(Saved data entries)
========================

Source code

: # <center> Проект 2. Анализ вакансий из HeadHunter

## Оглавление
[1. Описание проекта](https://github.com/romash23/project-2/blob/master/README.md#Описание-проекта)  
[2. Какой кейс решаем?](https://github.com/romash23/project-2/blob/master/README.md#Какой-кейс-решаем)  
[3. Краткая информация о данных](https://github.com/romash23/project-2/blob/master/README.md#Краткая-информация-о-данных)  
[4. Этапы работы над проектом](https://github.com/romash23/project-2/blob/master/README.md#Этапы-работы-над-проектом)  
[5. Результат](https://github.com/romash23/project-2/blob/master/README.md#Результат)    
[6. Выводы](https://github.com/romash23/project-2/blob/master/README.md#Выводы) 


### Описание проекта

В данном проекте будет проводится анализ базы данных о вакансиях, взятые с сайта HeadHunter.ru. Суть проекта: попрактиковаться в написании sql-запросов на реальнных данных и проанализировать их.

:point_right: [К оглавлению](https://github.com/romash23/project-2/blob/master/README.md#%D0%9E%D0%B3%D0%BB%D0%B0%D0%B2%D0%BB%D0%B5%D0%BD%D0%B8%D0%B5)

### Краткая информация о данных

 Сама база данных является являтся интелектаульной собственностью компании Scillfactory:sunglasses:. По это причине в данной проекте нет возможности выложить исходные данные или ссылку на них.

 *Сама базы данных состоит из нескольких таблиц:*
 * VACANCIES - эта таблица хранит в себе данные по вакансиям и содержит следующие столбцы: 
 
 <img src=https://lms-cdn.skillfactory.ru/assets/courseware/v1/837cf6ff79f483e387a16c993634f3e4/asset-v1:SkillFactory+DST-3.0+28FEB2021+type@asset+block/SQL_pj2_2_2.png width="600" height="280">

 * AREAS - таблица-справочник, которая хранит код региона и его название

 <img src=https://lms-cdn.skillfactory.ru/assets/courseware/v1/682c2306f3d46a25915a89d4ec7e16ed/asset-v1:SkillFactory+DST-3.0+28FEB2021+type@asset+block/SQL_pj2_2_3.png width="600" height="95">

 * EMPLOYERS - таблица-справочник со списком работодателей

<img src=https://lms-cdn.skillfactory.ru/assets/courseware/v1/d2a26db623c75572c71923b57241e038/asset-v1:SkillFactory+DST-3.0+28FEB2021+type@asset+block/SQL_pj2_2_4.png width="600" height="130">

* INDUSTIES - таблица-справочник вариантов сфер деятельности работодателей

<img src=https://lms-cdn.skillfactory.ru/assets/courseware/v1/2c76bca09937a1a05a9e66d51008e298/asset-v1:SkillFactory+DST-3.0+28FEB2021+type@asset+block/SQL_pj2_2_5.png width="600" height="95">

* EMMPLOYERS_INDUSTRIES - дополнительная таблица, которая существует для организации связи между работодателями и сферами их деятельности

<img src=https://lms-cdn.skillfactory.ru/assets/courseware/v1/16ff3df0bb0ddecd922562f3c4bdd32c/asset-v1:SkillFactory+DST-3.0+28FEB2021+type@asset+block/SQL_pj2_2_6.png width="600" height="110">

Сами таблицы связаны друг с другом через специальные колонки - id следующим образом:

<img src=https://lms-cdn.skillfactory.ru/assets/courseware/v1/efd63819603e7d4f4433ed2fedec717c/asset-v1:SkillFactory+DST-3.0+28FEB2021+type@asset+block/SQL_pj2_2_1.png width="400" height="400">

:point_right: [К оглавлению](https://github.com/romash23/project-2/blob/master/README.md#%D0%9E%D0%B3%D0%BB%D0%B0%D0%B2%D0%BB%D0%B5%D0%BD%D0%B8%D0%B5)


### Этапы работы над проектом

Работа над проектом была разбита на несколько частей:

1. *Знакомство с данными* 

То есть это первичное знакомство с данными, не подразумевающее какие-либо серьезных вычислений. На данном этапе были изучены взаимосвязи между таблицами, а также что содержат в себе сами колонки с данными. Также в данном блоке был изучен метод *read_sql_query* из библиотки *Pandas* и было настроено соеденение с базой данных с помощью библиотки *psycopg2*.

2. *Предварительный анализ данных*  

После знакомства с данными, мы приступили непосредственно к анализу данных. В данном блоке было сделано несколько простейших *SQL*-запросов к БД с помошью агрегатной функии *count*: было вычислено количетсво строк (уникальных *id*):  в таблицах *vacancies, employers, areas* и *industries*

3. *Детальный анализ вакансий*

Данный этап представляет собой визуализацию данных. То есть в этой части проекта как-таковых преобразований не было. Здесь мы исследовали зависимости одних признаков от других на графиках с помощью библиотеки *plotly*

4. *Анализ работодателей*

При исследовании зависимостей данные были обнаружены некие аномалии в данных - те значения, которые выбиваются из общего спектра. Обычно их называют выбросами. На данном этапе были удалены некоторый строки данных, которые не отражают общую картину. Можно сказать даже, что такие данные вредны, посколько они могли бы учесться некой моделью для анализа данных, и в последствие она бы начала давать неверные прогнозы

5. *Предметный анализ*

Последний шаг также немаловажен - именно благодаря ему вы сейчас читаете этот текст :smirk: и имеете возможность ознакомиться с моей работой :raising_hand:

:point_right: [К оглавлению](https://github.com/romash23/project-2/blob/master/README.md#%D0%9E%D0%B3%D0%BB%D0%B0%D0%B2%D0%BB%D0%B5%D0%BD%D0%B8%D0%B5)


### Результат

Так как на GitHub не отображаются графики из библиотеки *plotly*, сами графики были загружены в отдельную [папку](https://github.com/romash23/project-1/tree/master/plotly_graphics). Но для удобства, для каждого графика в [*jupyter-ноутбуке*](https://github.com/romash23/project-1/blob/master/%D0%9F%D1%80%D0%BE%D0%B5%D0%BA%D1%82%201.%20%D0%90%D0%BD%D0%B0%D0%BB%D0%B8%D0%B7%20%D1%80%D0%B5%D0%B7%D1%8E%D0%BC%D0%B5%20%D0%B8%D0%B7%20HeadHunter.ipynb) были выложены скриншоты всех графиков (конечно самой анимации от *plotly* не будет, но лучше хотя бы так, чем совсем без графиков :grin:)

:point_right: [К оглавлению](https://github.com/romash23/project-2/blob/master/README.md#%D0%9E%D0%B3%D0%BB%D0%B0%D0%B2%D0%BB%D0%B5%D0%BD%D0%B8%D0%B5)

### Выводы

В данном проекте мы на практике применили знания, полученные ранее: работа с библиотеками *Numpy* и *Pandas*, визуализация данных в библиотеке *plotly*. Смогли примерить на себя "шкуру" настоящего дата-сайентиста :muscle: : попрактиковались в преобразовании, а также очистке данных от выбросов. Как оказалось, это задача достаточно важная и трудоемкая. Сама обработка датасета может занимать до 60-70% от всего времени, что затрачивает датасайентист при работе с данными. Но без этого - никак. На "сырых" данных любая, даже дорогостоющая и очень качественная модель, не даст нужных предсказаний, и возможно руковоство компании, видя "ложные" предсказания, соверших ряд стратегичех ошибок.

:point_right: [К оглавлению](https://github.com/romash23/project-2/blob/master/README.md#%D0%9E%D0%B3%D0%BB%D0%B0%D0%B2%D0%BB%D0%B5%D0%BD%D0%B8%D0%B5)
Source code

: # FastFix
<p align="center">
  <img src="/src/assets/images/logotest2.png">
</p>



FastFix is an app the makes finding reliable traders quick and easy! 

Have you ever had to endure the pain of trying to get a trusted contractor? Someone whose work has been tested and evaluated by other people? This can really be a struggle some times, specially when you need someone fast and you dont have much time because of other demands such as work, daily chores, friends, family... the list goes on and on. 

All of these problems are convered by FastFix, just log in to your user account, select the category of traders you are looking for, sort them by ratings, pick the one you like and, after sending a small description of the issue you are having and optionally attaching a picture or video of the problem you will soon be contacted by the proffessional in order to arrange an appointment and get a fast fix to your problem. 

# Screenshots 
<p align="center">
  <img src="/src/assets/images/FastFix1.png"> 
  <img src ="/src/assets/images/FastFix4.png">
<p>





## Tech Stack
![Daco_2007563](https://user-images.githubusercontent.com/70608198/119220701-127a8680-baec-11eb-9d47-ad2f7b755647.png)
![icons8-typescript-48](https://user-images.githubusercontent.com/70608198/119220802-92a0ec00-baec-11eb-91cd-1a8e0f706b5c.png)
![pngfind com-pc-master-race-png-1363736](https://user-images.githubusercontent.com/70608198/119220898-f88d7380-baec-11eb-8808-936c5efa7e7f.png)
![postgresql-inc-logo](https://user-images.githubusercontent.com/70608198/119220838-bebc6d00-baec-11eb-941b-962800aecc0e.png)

========================

Look through the data and gather every line with the string "Результат" in it.

● **Expected answer**
[5. Результат](https://github.com/romash23/project-2/blob/master/README.md#Результат)    
### Результат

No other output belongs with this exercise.